Focus on Culinary Travel

TW illustration by Jenn Martins

TW illustration by Jenn Martins

The words local, experiential and immersive are so commonplace when talking about travel that they cannot be called trends, but expectations.

And within those expectations are that, while exploring the world, food experiences will be all of those things.

The World Food Travel Association last month released the World Food Travel Monitor 2020, a follow-up to its report of the same name in 2016.

The research found that while the number of what it considers “culinary travelers” — those who participate in intentional food travel activities and are highly motivated by food — has increased only slightly since then, travelers of all types care more about food and drink. 
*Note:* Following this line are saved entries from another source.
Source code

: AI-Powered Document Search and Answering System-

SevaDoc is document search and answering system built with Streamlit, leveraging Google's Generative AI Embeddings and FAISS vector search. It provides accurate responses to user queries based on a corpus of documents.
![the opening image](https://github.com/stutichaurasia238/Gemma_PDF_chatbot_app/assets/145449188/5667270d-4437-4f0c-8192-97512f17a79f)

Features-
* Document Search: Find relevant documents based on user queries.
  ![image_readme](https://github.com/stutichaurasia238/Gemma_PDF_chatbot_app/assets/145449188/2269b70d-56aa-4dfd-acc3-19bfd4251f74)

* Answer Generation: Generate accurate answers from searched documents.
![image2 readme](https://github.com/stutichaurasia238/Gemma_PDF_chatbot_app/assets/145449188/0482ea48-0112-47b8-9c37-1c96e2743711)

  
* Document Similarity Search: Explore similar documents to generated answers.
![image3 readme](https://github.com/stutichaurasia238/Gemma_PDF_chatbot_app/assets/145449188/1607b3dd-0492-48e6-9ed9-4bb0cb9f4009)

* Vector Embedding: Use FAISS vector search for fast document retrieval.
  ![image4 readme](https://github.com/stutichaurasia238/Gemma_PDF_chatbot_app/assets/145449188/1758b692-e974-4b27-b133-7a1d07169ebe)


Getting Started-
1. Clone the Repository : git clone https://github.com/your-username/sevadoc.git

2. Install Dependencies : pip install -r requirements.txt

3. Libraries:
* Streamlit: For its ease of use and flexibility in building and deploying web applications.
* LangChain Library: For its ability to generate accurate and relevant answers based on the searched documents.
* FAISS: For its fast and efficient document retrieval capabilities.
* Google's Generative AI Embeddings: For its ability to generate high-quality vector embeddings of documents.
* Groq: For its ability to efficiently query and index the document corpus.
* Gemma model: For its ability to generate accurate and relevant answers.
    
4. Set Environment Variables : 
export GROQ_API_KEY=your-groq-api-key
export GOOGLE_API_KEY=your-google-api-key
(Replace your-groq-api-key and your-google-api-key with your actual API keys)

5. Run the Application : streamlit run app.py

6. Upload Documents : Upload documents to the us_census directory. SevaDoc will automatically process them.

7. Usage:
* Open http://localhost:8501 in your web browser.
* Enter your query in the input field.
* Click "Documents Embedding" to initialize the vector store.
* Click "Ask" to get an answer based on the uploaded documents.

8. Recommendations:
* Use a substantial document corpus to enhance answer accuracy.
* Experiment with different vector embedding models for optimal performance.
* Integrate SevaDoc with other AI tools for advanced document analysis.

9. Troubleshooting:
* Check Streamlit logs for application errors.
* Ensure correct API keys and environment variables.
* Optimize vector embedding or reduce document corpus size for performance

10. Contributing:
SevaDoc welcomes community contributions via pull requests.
Almost 80% of leisure travelers say that good food and drink experiences are important to their satisfaction with a trip. And both culinary travelers and regular leisure travelers say that food and beverage options when traveling are more important to them now than they were five years ago. 

That is certainly apparent in the reports that follow. 

In the past year alone, a major French food brand opened its first hotel, and an airline partnered not just with a chef but with the entire James Beard Foundation. We see a river cruise that’s not even billed as food-themed offering a world-class culinary adventure. Travel agencies are partnering with companies offering in-home culinary experiences with locals, and destinations that never touted their culinary side — were even mocked for it -— are now touting their foodie bona fides.

“Culinary travel is here to stay,” said Erik Wolf, president of the World Food Travel Association. “Those who are interested are more interested than ever, and there are no signs of a decrease. These travelers continue to make destination decisions based on food and drink. Even when it is not their primary motivation, it helps them to choose between destinations.”